BAD COMPANY
Desolation Angels: 40th Anniversary Edition
As the 1970s ended, the supergroup approached burn-out.
Lifting its title from a Jack Kerouac novel in which the author documented growing disenchantment with Buddhism, Bad Company’s fifth album similarly probed literary themes of the conflict between frustration and Zen. When the singer’s baby leaves him on Gone Gone Gone, he decides: ‘I’d better get the boys round and do some drinking fast’. Thus he champions oblivion over self-knowledge. On Crazy Circles, after expressing his angst through some throaty ‘yeah yeah yeah’s and hearty ‘mmm hmm hmm’s, he lands on the epiphany that ‘Life is like a carousel/You aim for heaven and you wind up in hell’. Profound words, indisputably.
It is perhaps during Rhythm Machine, however, that Bad Company’s most piercingly insightful philosophy is forged: ‘I’m a rhythm machine.’ they posit. ‘You know what I mean.’ Repeated for emphasis. And indeed we do know what the narrator is getting at: he is declaring himself to be not a Roland TR-808, but a man who is good at doing sex. This affirmation of the joys of a fully-lived existence again emphasises their place as the heirs to Kerouac’s legacy.
In truth, by 1979 these blues-rock giants were running out of inspiration somewhat, their muscular meat-and-veg moves (which on the first three albums had splendidly transcended their limitations) carried solely by Paul Rodgers’s voice, which was itself going through the motions. The use of a guitar-synth, giving a suggestion of freshness to opening salvo Rock’n’Roll Fantasy, is retrospectively hailed as radical, but overall this sounds like a band out of time, treading water in hobnail boots. They’d taken a “tax year” out; punk had happened. Gone Gone Gone has a certain rock-to-drive-to momentum, as does Evil Wind. Oh Atlanta has charm by association since Alison Krauss reinvented it in 1995. The ballads want to hint at plaintive gospel, but stall at plain-clothes Godspell. Burn-out had begun.

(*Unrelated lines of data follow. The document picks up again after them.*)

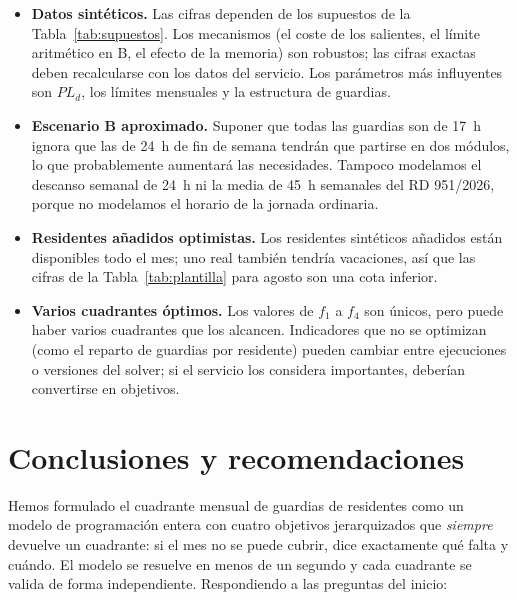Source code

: \begin{itemize}
  \item \textbf{Datos sintéticos.} Las cifras dependen de los supuestos de la Tabla~\ref{tab:supuestos}. Los mecanismos (el coste de los salientes, el límite aritmético en B, el efecto de la memoria) son robustos; las cifras exactas deben recalcularse con los datos del servicio. Los parámetros más influyentes son $PL_d$, los límites mensuales y la estructura de guardias.
  \item \textbf{Escenario B aproximado.} Suponer que todas las guardias son de 17~h ignora que las de 24~h de fin de semana tendrán que partirse en dos módulos, lo que probablemente aumentará las necesidades. Tampoco modelamos el descanso semanal de 24~h ni la media de 45~h semanales del RD 951/2026, porque no modelamos el horario de la jornada ordinaria.
  \item \textbf{Residentes añadidos optimistas.} Los residentes sintéticos añadidos están disponibles todo el mes; uno real también tendría vacaciones, así que las cifras de la Tabla~\ref{tab:plantilla} para agosto son una cota inferior.
  \item \textbf{Varios cuadrantes óptimos.} Los valores de $f_1$ a $f_4$ son únicos, pero puede haber varios cuadrantes que los alcancen. Indicadores que no se optimizan (como el reparto de guardias por residente) pueden cambiar entre ejecuciones o versiones del solver; si el servicio los considera importantes, deberían convertirse en objetivos.
\end{itemize}

\section{Conclusiones y recomendaciones}
\label{sec:conclusiones}

Hemos formulado el cuadrante mensual de guardias de residentes como un modelo de programación entera con cuatro objetivos jerarquizados que \emph{siempre} devuelve un cuadrante: si el mes no se puede cubrir, dice exactamente qué falta y cuándo. El modelo se resuelve en menos de un segundo y cada cuadrante se valida de forma independiente. Respondiendo a las preguntas del inicio:

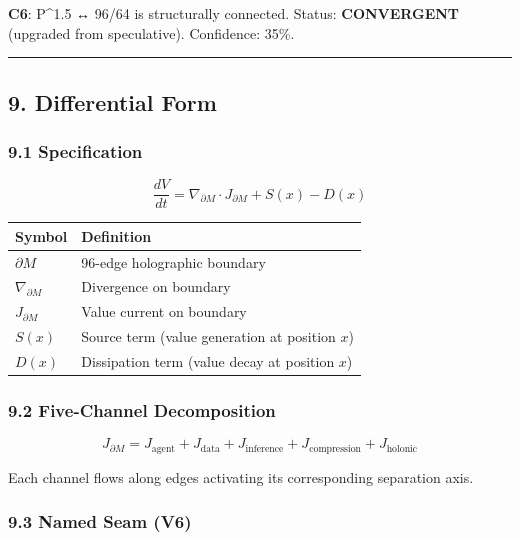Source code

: \documentclass[
  11pt,
]{article}
\newcounter{none} %
\begin{document}
\textbf{C6}: P\^{}1.5 ↔ 96/64 is structurally connected. Status:
\textbf{CONVERGENT} (upgraded from speculative). Confidence: 35\%.

\begin{center}\rule{0.5\linewidth}{0.5pt}\end{center}

\subsection{9. Differential Form}\label{differential-form-1}

\subsubsection{9.1 Specification}\label{specification}

\[\frac{dV}{dt} = \nabla_{\partial M} \cdot J_{\partial M} + S(x) - D(x)\]

{\def\LTcaptype{none} %
\begin{longtable}[]{@{}ll@{}}
\toprule\noalign{}
Symbol & Definition \\
\midrule\noalign{}
\endhead
\bottomrule\noalign{}
\endlastfoot
\(\partial M\) & 96-edge holographic boundary \\
\(\nabla_{\partial M}\) & Divergence on boundary \\
\(J_{\partial M}\) & Value current on boundary \\
\(S(x)\) & Source term (value generation at position \(x\)) \\
\(D(x)\) & Dissipation term (value decay at position \(x\)) \\
\end{longtable}
}

\subsubsection{9.2 Five-Channel
Decomposition}\label{five-channel-decomposition}

\[J_{\partial M} = J_{\text{agent}} + J_{\text{data}} + J_{\text{inference}} + J_{\text{compression}} + J_{\text{holonic}}\]

Each channel flows along edges activating its corresponding separation
axis.

\subsubsection{9.3 Named Seam (V6)}\label{named-seam-v6}
\end{document}
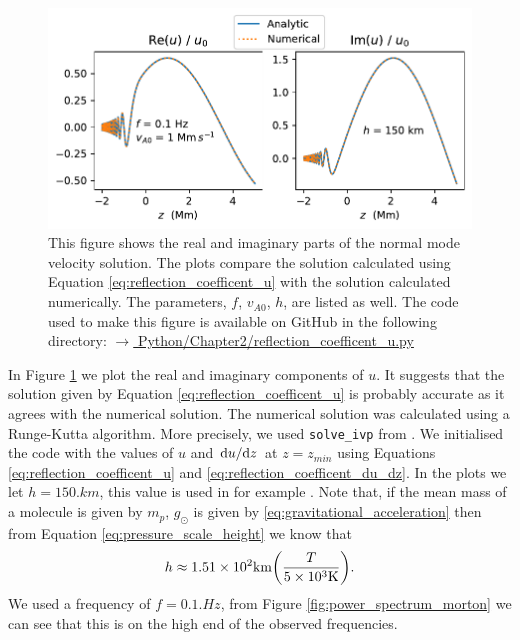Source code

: \begin{figure}
    \centering
    \vspace{-20pt}
    \includegraphics[width=\textwidth]{figures/chapter02/reflection_coefficent_u.pdf}
    \vspace{-20pt}
    \caption{This figure shows the real and imaginary parts of the normal mode velocity solution. The plots compare the solution calculated using Equation \eqref{eq:reflection_coefficent_u} with the solution calculated numerically. The parameters, $f$, $v_{A0}$, $h$, are listed as well. The code used to make this figure is available on GitHub in the following directory:\newline
    \href{https://github.com/aleksyprok/apkp_thesis/blob/main/Python/Chapter2/reflection_coefficent_u.py}{$\rightarrow$ Python/Chapter2/reflection\_coefficent\_u.py}}
    \vspace{-10pt}
    \label{fig:reflection_coefficent_u}
\end{figure}

In Figure \ref{fig:reflection_coefficent_u} we plot the real and imaginary components of $u$. It suggests that the solution given by Equation \eqref{eq:reflection_coefficent_u} is probably accurate as it agrees with the numerical solution. The numerical solution was calculated using a Runge-Kutta algorithm. More precisely, we used \texttt{solve\_ivp} from \citet{SciPy2020}. We initialised the code with the values of $u$ and $\dv*{u}{z}$ at $z=z_{min}$ using Equations \eqref{eq:reflection_coefficent_u} and \eqref{eq:reflection_coefficent_du_dz}. In the plots we let $h=150\si{.km}$, this value is used in for example \citet{Hollweg1984b}. Note that, if the mean mass of a molecule is given by $m_p$, $g_\odot$ is given by \eqref{eq:gravitational_acceleration} then from Equation \eqref{eq:pressure_scale_height} we know that
\[h \approx 1.51\times10^2\si{.km}\qty(\frac{T}{5\times10^3\si{.K}}).\]
We used a frequency of $f=0.1\si{.Hz}$, from Figure \ref{fig:power_spectrum_morton} we can see that this is on the high end of the observed frequencies.

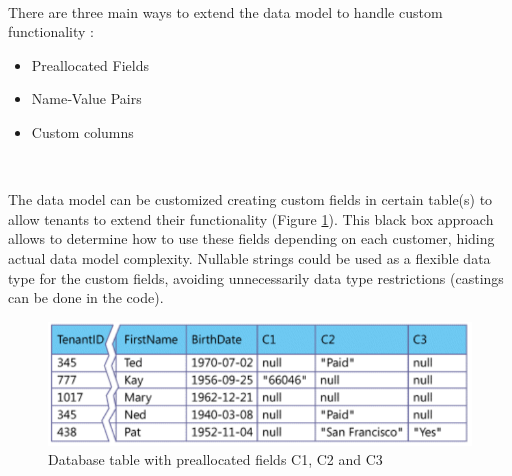 \documentclass[11pt,english]{article} %
\begin{document}
\

There are three main ways to extend the data model to handle custom functionality \cite{multi-tenant-data-architecture}:
\begin{itemize}
    \item Preallocated Fields
    \item Name‐Value Pairs
    \item Custom columns
\end{itemize}

\

The data model can be customized creating custom fields in certain table(s) to allow tenants to extend their functionality \cite{multi-tenant-data-architecture} (Figure \ref{fig:preallocated-database-fields}).
This black box approach allows to determine how to use these fields depending on each customer, hiding actual data model complexity.
Nullable strings could be used as a flexible data type for the custom fields, avoiding unnecessarily data type restrictions (castings can be done in the code).

\begin{figure}[H]
    \centering
    \includegraphics[scale=0.5]{img/preallocated-fields.png}
    \caption{Database table with preallocated fields C1, C2 and C3}
    \label{fig:preallocated-database-fields}
\end{figure}

\
\end{document}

Four decades on, there may be subjective nostalgia for diehards. Whether that goodwill extends to 19 alternate versions and out-takes — for example three versions of Rock’n’Roll Fantasy — is a matter for individual choice. One can imagine confirmed fan Tony Blair dancing in his pants, Partridge-ly, to this, albeit under a more expensive roof than Travelodge.